Would the surge of offshore wind in the North Sea lead to extended periods of low prices as well? The countries bordering the North Sea have committed to installing 120 GW of offshore wind by 2030 and 300 GW by 2050.
Flexibility, such as storage, demand-side management, and electric vehicles would counteract low prices by boosting the demand during low-price hours. Nevertheless, the speed of renewable development is simply orders of magnitude higher than flexibility options. As an example, we can just consider the time it requires for the largest European economy to roll out smart meters, the fundamental building block to enable flexibility.
Could constantly cheap energy when the renewables are producing reverse the objective of energy savings? I discussed this eventuality here.
Should we incentivize generators to install storage on-site? Or to incentivize them to produce more when prices are higher8? If yes, how can we introduce such an incentive?
In general, there is a provision of no payment when negative prices occur (or at least for a number of consecutive hours). Could it represent a material risk for project developers?
Could an extensive use of CfD by the public authorities reduce the appetite for commercial PPA? Indeed, there will be less incentive for large consumers to sign a commercial PPA with a renewable producer if the electricity on the market is cheap when renewables produce.
The generator would also have to take into account the balancing costs, which might influence its generation profile.
Hungary has 3.9 GW of solar capacity installed, or 400 W per capita, still far from the European champion, the Netherlands with 1044 W per capita.
In the UK, it is Low Carbon Contracts Company.
Inflation has not been taken into account. The prices shown in the table are with a 2012 reference.
SolarPower Europe estimates that total market capacity would be 920 GW in their Medium Scenario 2030 overshooting the EU Commission’s REPowerEU strategy’s 750 GW solar target. The current installed capacity is 209 GW at the end of 2022.
This is already common in part of Australia, see my post here. Indeed, the average price at 1 PM was negative for Q1 2023 in South Australia.
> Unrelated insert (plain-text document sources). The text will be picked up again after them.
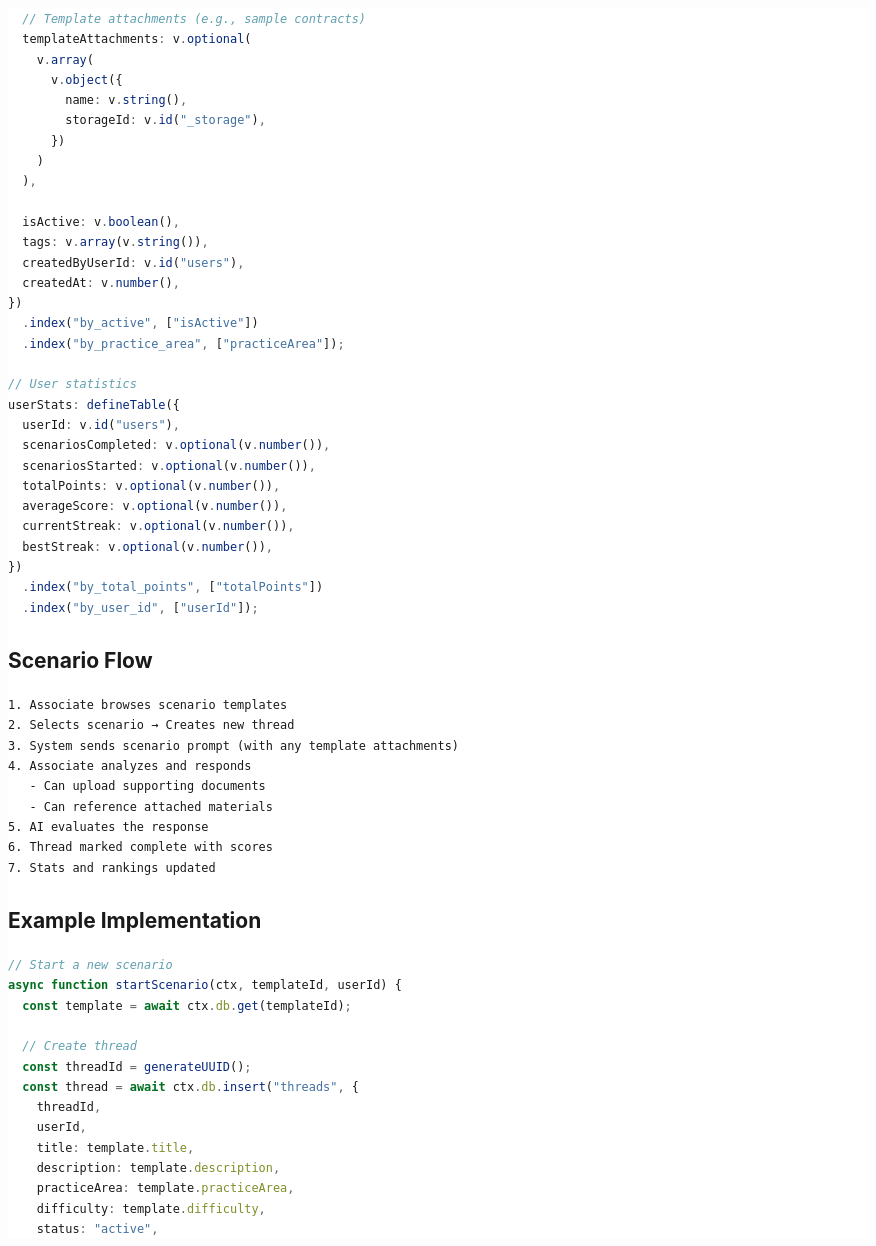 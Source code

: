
```typescript
  // Template attachments (e.g., sample contracts)
  templateAttachments: v.optional(
    v.array(
      v.object({
        name: v.string(),
        storageId: v.id("_storage"),
      })
    )
  ),

  isActive: v.boolean(),
  tags: v.array(v.string()),
  createdByUserId: v.id("users"),
  createdAt: v.number(),
})
  .index("by_active", ["isActive"])
  .index("by_practice_area", ["practiceArea"]);

// User statistics
userStats: defineTable({
  userId: v.id("users"),
  scenariosCompleted: v.optional(v.number()),
  scenariosStarted: v.optional(v.number()),
  totalPoints: v.optional(v.number()),
  averageScore: v.optional(v.number()),
  currentStreak: v.optional(v.number()),
  bestStreak: v.optional(v.number()),
})
  .index("by_total_points", ["totalPoints"])
  .index("by_user_id", ["userId"]);
```

## Scenario Flow

```
1. Associate browses scenario templates
2. Selects scenario → Creates new thread
3. System sends scenario prompt (with any template attachments)
4. Associate analyzes and responds
   - Can upload supporting documents
   - Can reference attached materials
5. AI evaluates the response
6. Thread marked complete with scores
7. Stats and rankings updated
```

## Example Implementation

```typescript
// Start a new scenario
async function startScenario(ctx, templateId, userId) {
  const template = await ctx.db.get(templateId);

  // Create thread
  const threadId = generateUUID();
  const thread = await ctx.db.insert("threads", {
    threadId,
    userId,
    title: template.title,
    description: template.description,
    practiceArea: template.practiceArea,
    difficulty: template.difficulty,
    status: "active",
```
100 GW would result in a utilization rate of only 11% across the EU in 2030 if the projection from SolarPower Europe is correct (920 GW). Such utilization rate would be achieved most of the hours during the daytime.
This could be achieved by different means: enforce maintenance only in periods of low prices, choose different technologies such as East-West orientation for solar, etc.
On your point 6, I think this is the key feature of the future power market. The prices will be bimodal, near zero when there is excess negligible marginal cost power available and a high price point when there is deficit.
The main cost/revenue risk is then how much of the time/energy produced is in each of these modes. And this answer depends on things outside each generators control (system balance issues).
Someone has to eat this risk.
Dispatchable offtake users, like H2 will be important, but H2 can't really sustain more than ~$10-20/MWh power cost, so power produced in the regime where there is enough to cover all normal users, and part of H2 capacity should be a low positive value. A poorly designed CfD could cost the public entity a LOT of $ effectively subsidizing H2 production under those conditions, even if there is a don't pay if proces are negative backstop.
Very interesting article.
Have you ever looked into the simultanious effects of the energy power market price being above the 2012-2013 CfD for offshore wind while below that for Hinkley Point C, should the nuclear power plant ever be started up?
I assume EDF and the French government will gladly fill the UK-France interconnectors with the prower produced by the plant.